On my 30th Birthday, I wrote the first sentence to the new novel... and wrote and wrote and wrote. I had three main characters in this new book: Julianna and two brothers. Everyone love the brothers. Not so many people were into Julianna. That really irked me. I was really into Julianna, and felt other people should be too. She's the focus of the whole thing after all. I rewrote and rewrote and rewrote... and still was having problems with her.
Then, many years and a BA in Creative Writing later, I finally figured out what the issue with Julianna was and why people weren't engaging with her as much. Those first drafts all began with her as the Lord Morigahn. She'd think back to the time before, but the reader doesnt' really get to experience the "before and after" of her journey. Even during the journy, I kind of already new where she was going to end up, and so I put a lot of that character into her early personality. But, in my defense, I was still learning how to craft engaging fiction and was still getting a handle on this developing characters thing.
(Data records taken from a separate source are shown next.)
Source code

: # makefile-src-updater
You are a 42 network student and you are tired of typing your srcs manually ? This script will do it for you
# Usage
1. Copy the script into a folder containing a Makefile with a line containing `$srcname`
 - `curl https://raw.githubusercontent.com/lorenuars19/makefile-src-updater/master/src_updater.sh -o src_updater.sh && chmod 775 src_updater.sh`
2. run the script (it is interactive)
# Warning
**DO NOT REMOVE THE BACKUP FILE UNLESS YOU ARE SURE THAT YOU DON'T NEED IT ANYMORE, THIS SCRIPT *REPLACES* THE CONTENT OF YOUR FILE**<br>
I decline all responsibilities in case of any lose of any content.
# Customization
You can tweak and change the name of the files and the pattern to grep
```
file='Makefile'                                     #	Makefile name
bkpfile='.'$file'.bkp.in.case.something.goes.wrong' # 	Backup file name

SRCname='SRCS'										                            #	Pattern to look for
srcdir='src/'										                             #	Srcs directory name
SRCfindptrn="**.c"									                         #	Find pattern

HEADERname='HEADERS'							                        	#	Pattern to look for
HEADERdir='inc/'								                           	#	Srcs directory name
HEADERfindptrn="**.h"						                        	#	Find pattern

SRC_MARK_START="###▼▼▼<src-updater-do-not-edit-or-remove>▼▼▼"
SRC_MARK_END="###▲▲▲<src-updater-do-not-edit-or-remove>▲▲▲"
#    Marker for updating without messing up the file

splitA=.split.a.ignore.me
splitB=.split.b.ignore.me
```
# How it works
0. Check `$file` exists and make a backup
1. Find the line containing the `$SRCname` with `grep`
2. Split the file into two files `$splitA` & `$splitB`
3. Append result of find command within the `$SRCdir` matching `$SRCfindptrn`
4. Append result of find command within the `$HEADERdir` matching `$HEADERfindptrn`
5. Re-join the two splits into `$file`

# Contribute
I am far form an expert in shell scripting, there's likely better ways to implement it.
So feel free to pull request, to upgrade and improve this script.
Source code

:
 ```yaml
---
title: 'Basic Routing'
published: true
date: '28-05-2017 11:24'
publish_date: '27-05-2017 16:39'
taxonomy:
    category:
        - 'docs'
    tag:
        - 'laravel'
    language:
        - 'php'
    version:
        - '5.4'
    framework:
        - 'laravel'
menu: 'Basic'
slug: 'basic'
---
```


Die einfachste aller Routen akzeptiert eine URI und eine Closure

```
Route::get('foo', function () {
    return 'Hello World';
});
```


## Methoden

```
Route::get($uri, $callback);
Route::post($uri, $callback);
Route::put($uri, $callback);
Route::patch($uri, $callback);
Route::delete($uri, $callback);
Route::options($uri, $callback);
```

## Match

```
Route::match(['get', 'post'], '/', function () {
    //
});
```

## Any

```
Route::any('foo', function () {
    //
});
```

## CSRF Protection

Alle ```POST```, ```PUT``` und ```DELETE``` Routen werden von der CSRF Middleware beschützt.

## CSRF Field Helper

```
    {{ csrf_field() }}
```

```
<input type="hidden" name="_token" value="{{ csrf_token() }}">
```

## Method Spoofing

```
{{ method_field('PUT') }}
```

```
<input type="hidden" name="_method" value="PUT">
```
So, for First Chosen, I had to go back to before what I thought of as the beginning of my story. It was almost as if Julianna grabbed me, sat me down, and told me, "Start here you idiot. This is the part of my story people need to read." So I did. She was right. And now, as challenging as she is to write (more than any other character I've ever written, Julianna likes to wander away from what I thought I had planned out) I also love and adore her. Not because she's my dream girl. No, my dream girl is in another book, but I'm not telling which one. I love and adore Julianna because she's become a force of her own. I can feel when she's exerting her will over the story and making her own choices. It doesn't happen very often, because for the most part, we're both on board where the story is going, but every once in a while, I realize that I'm not writing Julianna any more - this realization usually comes after I'm staring at the computer screen for a half an hour or so in the middle of a scene, thinking to myslef, "I know what I want, but it's not happening." Once I let go of that want, Julianna comes alive again and we're off and running.